Participation exemption requirements

Malta’s participation exemption was introduced in 2007. The participation exemption exempts from tax, income and/or capital gains derived by a company registered in Malta from a participating holding or from disposal of such holding.

A participating holding is defined as a holding when it meets one of the following criteria:

  • A company holds directly at least ten percent of the equity shares of a company and the holding confers an entitlement to at least ten percent of any two of the following: (i) right to vote; (ii) profits available for distribution; and (iii) assets available for distribution on a winding up.
  • A company is an equity shareholder in a company and the equity shareholder company is entitled at its option to call for and acquire the entire balance of the equity shares not held by it to the extent permitted by the law of the country in which the equity shares are held; or
  • A company is an equity shareholder in a company and the equity shareholder is entitled to first refusal in the event of the proposed disposal, redemption or cancellation of all of the equity shares of that company not held by that equity shareholder company; or
  • A company is an equity shareholder in a company and is entitled to either sit on the Board or appoint a person to sit on the Board of that company as a director; or
  • A company is an equity shareholder holding an investment representing a total value, as on the date or dates on which it was acquired, of a minimum of €1,164,000 (or the equivalent sum in a foreign currency) in a company and that holding in the company is held for an uninterrupted period of not less than 183 days; or
  • A company is an equity shareholder in a company and its holding of such shares is for the furtherance of its own business and the holding is not held as trading stock for the purpose of a trade.

Equity holding shall mean a holding of the share capital in a company which is not a property company, when the shareholding entitles the shareholder to at least any two of the following rights (equity holding rights): (i) right to vote; (ii) a right to profits available for distribution to shareholders; and (iii) a right to assets available for distribution on a winding up of that company.

With respect to dividends, the application of the participation exemption is linked to an anti-abuse provision.
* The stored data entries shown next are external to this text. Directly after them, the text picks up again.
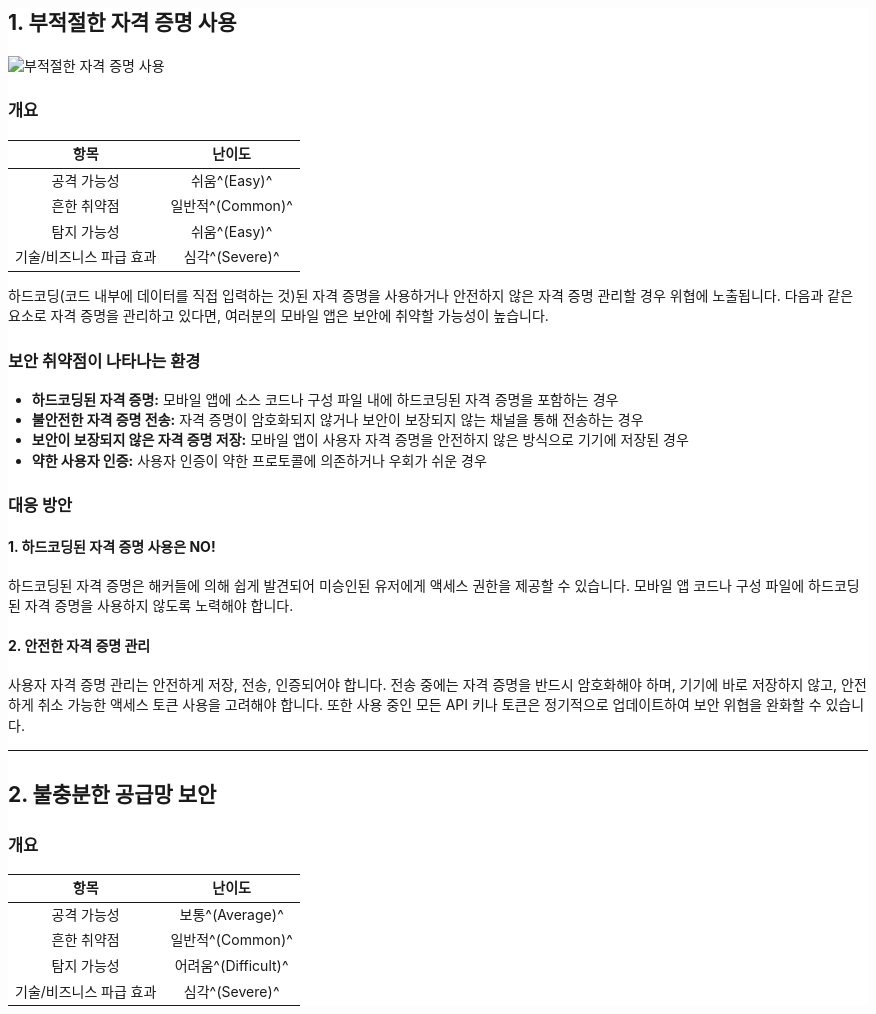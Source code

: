 ## 1. 부적절한 자격 증명 사용

![부적절한 자격 증명 사용](https://yozm.wishket.com/media/news/2503/2.jpg)

### 개요

| 항목 | 난이도 |
| :---: | :---: |
| 공격 가능성 | 쉬움^(Easy)^ |
| 흔한 취약점 | 일반적^(Common)^ |
| 탐지 가능성 | 쉬움^(Easy)^ |
| 기술/비즈니스 파급 효과 | 심각^(Severe)^ |

하드코딩(코드 내부에 데이터를 직접 입력하는 것)된 자격 증명을 사용하거나 안전하지 않은 자격 증명 관리할 경우 위협에 노출됩니다. 다음과 같은 요소로 자격 증명을 관리하고 있다면, 여러분의 모바일 앱은 보안에 취약할 가능성이 높습니다.

### 보안 취약점이 나타나는 환경

- __하드코딩된 자격 증명:__ 모바일 앱에 소스 코드나 구성 파일 내에 하드코딩된 자격 증명을 포함하는 경우
- __불안전한 자격 증명 전송:__ 자격 증명이 암호화되지 않거나 보안이 보장되지 않는 채널을 통해 전송하는 경우
- __보안이 보장되지 않은 자격 증명 저장:__ 모바일 앱이 사용자 자격 증명을 안전하지 않은 방식으로 기기에 저장된 경우
- __약한 사용자 인증:__ 사용자 인증이 약한 프로토콜에 의존하거나 우회가 쉬운 경우

### 대응 방안

#### 1. 하드코딩된 자격 증명 사용은 NO!

하드코딩된 자격 증명은 해커들에 의해 쉽게 발견되어 미승인된 유저에게 액세스 권한을 제공할 수 있습니다. 모바일 앱 코드나 구성 파일에 하드코딩된 자격 증명을 사용하지 않도록 노력해야 합니다.

#### 2. 안전한 자격 증명 관리

사용자 자격 증명 관리는 안전하게 저장, 전송, 인증되어야 합니다. 전송 중에는 자격 증명을 반드시 암호화해야 하며, 기기에 바로 저장하지 않고, 안전하게 취소 가능한 액세스 토큰 사용을 고려해야 합니다. 또한 사용 중인 모든 API 키나 토큰은 정기적으로 업데이트하여 보안 위협을 완화할 수 있습니다.


---

## 2. 불충분한 공급망 보안

### 개요

| 항목 | 난이도 |
| :---: | :---: |
| 공격 가능성 | 보통^(Average)^ |
| 흔한 취약점 | 일반적^(Common)^ |
| 탐지 가능성 | 어려움^(Difficult)^ |
| 기술/비즈니스 파급 효과 | 심각^(Severe)^ |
The participation exemption applies provided that the entity in which the participating holding is held satisfies any one of three conditions, including:

  • It is resident or incorporated in a country or territory which forms part of the European Union; or
  • It is subject to any foreign tax of at least fifteen per cent (15%); or
  • It does not have more than fifty per cent (50%) of its income derived from passive interest or royalties.

If none of the three conditions are satisfied then both of the following two conditions must be met:

  • The equity holding by the company registered in Malta in the entity not resident in Malta is not a portfolio investment and for this purpose the holding of shares by a company registered in Malta in a company in an entity not resident in Malta which derived more than fifty percent (50%) of its income from portfolio investments shall be deemed to be a portfolio investment; and
  • The entity not resident in Malta, or its passive interest or royalties have been subject to any foreign tax at a rate not less than five percent (5%).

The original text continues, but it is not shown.